According to our Weird Holidays & Observances Calendar, October 30 is Visit a Cemetery Day. (It’s also National Candy Corn Day, Mischief Night, and Haunted Refrigerator Day.) But this post is dedicated to Cemetery Day.
I thought it’d be fun to revisit some of the most hauntingly beautiful cemeteries we’ve visited during some of our jaunts.
Choosing the Cemeteries
There’s lots of “best of” lists. How’d I choose the cemeteries featured in this post?
It’s important to note that I’m no taphophile, and I certainly haven’t visited every cemetery in the whole wide world.
This list is completely subjective. It’s based solely on my personal reactions to them, including the first impressions they made and the lasting impressions they’ve left behind.
They’re also in no particular order. Certainly not best first or anything like that. They’re all remarkable in their own ways.
Hope you enjoy looking at them.
And be sure to leave a comment about which most hauntingly beautiful cemeteries you’ve enjoyed visiting. Do we share any in common?
1. The Sultan Tombs at the Hagia Sophia – Istanbul, Turkey
The Sultan Tombs of the Ayasofya (aka Hagia Sofia) were unlike anything I’d ever seen before. They were like mini-mosques. The utmost respect was expected when visiting. (Meaning taking our shoes off before entering, no talking, but curiously pictures were allowed.)
Sultan tombs were the biggest and had the largest turbans adorning them. Wives rested beside their husbands. Children surrounded them. The boys had turbans too, albeit smaller than their father’s. Wives and daughters had nothing.

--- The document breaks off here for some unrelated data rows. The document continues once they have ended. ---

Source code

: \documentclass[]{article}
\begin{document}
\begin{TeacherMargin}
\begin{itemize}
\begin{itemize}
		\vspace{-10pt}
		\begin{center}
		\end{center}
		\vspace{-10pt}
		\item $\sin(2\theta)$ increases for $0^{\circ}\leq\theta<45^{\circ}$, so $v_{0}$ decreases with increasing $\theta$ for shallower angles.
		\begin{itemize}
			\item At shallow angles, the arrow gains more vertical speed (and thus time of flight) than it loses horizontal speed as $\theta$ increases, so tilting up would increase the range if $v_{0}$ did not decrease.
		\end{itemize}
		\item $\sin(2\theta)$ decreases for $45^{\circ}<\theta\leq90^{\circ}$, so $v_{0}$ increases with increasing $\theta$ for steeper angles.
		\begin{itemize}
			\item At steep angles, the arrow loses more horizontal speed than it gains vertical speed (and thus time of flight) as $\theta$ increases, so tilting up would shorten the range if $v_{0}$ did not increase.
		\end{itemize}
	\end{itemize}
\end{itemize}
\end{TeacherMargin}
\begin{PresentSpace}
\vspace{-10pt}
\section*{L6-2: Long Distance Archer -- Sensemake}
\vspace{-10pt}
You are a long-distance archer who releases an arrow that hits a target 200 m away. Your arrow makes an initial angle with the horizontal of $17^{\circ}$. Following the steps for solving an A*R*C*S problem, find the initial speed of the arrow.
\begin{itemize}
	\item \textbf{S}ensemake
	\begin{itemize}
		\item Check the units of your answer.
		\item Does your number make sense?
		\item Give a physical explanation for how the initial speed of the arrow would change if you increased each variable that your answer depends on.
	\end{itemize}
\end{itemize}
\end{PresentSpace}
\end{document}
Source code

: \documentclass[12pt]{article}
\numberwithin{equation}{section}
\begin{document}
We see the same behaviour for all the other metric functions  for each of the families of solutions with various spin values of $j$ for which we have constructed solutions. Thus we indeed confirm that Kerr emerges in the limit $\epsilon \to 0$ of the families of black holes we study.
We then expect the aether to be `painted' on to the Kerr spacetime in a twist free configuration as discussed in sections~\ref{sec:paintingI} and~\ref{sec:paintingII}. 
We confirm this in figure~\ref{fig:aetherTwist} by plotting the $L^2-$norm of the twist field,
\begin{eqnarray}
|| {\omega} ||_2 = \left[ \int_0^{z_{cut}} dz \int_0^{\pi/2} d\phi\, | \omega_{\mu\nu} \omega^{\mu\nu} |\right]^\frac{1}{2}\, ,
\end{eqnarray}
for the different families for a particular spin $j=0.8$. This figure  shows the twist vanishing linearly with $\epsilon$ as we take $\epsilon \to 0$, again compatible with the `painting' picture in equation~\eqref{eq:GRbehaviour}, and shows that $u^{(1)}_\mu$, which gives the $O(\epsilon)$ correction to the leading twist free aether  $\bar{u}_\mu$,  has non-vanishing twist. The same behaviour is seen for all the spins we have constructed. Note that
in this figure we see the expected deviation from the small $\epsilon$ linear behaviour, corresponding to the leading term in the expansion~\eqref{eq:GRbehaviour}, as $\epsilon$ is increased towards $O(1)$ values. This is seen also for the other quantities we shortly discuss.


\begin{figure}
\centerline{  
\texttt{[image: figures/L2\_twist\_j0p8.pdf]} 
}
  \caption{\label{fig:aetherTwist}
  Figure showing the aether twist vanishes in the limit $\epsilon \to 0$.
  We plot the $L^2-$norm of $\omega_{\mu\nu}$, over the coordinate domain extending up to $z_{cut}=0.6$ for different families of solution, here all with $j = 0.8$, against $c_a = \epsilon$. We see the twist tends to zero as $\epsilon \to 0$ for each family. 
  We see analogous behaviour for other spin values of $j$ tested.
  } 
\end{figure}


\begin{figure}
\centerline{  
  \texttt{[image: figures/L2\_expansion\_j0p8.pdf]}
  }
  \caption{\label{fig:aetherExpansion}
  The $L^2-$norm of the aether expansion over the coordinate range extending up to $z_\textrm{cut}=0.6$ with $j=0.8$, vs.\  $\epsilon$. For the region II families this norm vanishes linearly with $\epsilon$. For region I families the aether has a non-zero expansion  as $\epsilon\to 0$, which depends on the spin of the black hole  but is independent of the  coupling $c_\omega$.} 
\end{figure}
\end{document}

The one that struck me most was the Mausoleum of Princes where all the boys were laid to rest together, but their only sister was placed off to the side by herself.
2. Glasgow Necropolis – Glasgow, Scotland
When we reached Glasgow and I saw the Necropolis on the city map, I instantly thought of Chris Davis from Frog on a Pumpkin. She had told me years ago that if I ever made it to Glasgow, the Necropolis was a must see.
I don’t want to be buried. However, there are a couple of cemeteries that I wouldn’t mind my earthly remains resting ever after in. This gorgeous cemetery perched on a hill overlooking the city is one of them.
The day we visited we had appropriately atmospheric partly cloudy weather. A whisper of a somber tune from bag pipes being played floated up to us from somewhere below. And the air held the most magnificent smell. Earthy and sweet from some unidentified flower perfuming the grounds. (It smelled a little like honeysuckle, which for all I know it very may well have been.)
3. Normandy America Cemetery – Normandy, France
I expected to be emotional on our jaunt to the Normandy American Cemetery and Memorial. I expected the sight of the rows of pristine white crosses perched on a now solemn and peaceful cliff above the sea to make me cry.
I did get teary eyed, but it was the Garden of the Missing that broke my heart and made me weep. This was one of the most humbling cemeteries I’ve had the honor of stepping foot into.
Blessings on all the lives lost during that war, and especially the mission that freed the people of France. To this day there are tributes to the American Servicemen who came to liberate those in occupied territory. Seeing that has forever changed my Memorial Day perspective.